Hold On 'til the Night is the debut studio album by American singer Greyson Chance. The album was released on August 2, 2011 by eleveneleven, Maverick Records, Streamline Records, and Geffen Records. Chance's album is the first to be released on Ellen DeGeneres' record label eleveneleven. The album's release was preceded by two singles, "Waiting Outside the Lines" and "Unfriend You". The album was recorded in Los Angeles and produced by The Matrix, Billy Steinberg and Ron Fair.

Singles
"Waiting Outside the Lines" was released as the first single on October 26, 2010 and as an EP release on April 19, 2011. The music video, directed by Sanaa Hamri, was released December 13, 2010.

"Unfriend You" was released as the second single on May 17, 2011. The music video, which features Ariana Grande, was released on June 30, 2011.

"Hold On 'til the Night", the title track, is the third single from the album. A music video for the song was shot on November 6, 2011. The music video premiered on Friday, December 9 on VEVO.

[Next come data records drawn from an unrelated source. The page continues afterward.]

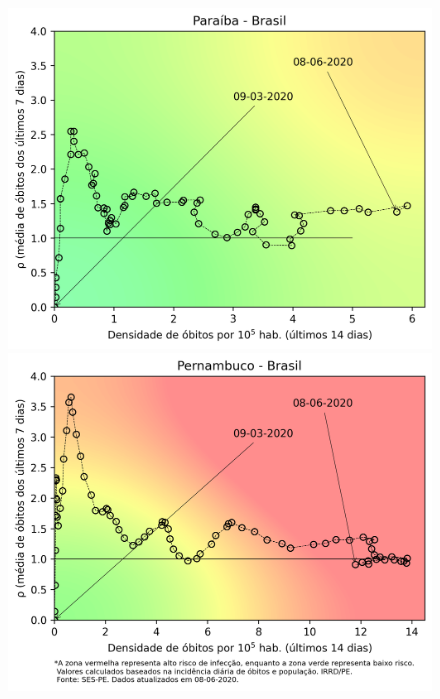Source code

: \documentclass[]{article}
\begin{document}
\begin{figure}[!h]
	\begin{minipage}[t]{4cm}
		\centering
		\includegraphics[scale=0.5]{../PB.png}
	\end{minipage}
	\hspace{5cm}
	\begin{minipage}[t]{4cm}
		\centering
		\includegraphics[scale=0.5]{../PE.png}
		\vspace{0.2cm}
	\end{minipage}
\end{figure}
\newpage
\end{document}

"Take a Look at Me Now" was released in Asia on February 5, 2012 as the fourth single from the album.

Critical reception

Chance's debut album has received mixed to positive reviews. Us Magazine rewarded Chance with three stars and a positive review, claiming that he "outdoes himself with 10 originals". Entertainment Weekly gave Chance a positive review as well by complimenting his mature voice saying, "Chance reveals a surprisingly mature voice on 'Hold On 'Til the Night' ('Heart Like Stone' provides a welcome touch of outsider brooding), though the Facebook-spurred melodrama of 'Unfriend You' reminds listeners that he is, after all, just a kid." The overall grade for the album was a B. John Terauds of the Toronto Star gave it three-and-a-half stars, writing that "the boy's debut 10-track album is a solid effort that owes a massive debt to the boy bands of the 1990s" and ended with, "This YouTube phenom is standing on solid artistic ground here."

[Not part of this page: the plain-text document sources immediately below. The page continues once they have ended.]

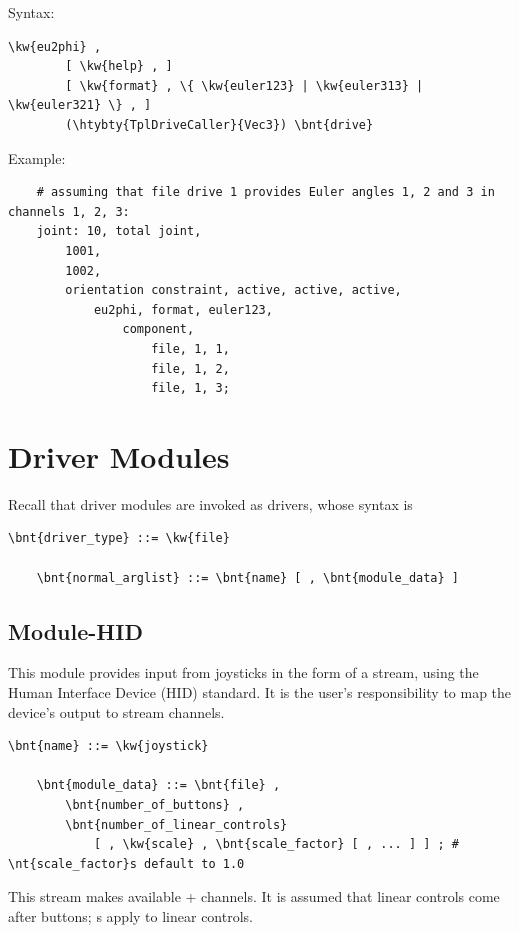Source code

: Syntax:
\begin{Verbatim}[commandchars=\\\{\}]
    \kw{eu2phi} ,
        [ \kw{help} , ]
        [ \kw{format} , \{ \kw{euler123} | \kw{euler313} | \kw{euler321} \} , ]
        (\htybty{TplDriveCaller}{Vec3}) \bnt{drive}
\end{Verbatim}
Example:
\begin{verbatim}
    # assuming that file drive 1 provides Euler angles 1, 2 and 3 in channels 1, 2, 3:
    joint: 10, total joint,
        1001,
        1002,
        orientation constraint, active, active, active,
            eu2phi, format, euler123,
                component,
                    file, 1, 1,
                    file, 1, 2,
                    file, 1, 3;
\end{verbatim}


\section{Driver Modules}
Recall that driver modules are invoked as  drivers,
whose syntax is
\begin{Verbatim}[commandchars=\\\{\}]
    \bnt{driver_type} ::= \kw{file}

    \bnt{normal_arglist} ::= \bnt{name} [ , \bnt{module_data} ]
\end{Verbatim}



\subsection{Module-HID}
This module provides input from joysticks in the form of a stream,
using the Human Interface Device (HID) standard.
It is the user's responsibility to map the device's output to stream channels.

\begin{Verbatim}[commandchars=\\\{\}]
    \bnt{name} ::= \kw{joystick}

    \bnt{module_data} ::= \bnt{file} ,
        \bnt{number_of_buttons} ,
        \bnt{number_of_linear_controls}
            [ , \kw{scale} , \bnt{scale_factor} [ , ... ] ] ; # \nt{scale_factor}s default to 1.0
\end{Verbatim}
This stream makes available  +  channels.
It is assumed that linear controls come after buttons;
s apply to linear controls.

Rolling Stone gave the album a two star review, stating that "the 13-year-old is anything but threatening on this potential blockbuster of a debut", however the Rolling Stone community gave the album four and a half stars. NY Daily News also gave the album two stars explaining that "the singer's androgynous pitch — which lies well north of Justin Bieber's — limits his ability to make the CD's love songs credible for anyone over his own age".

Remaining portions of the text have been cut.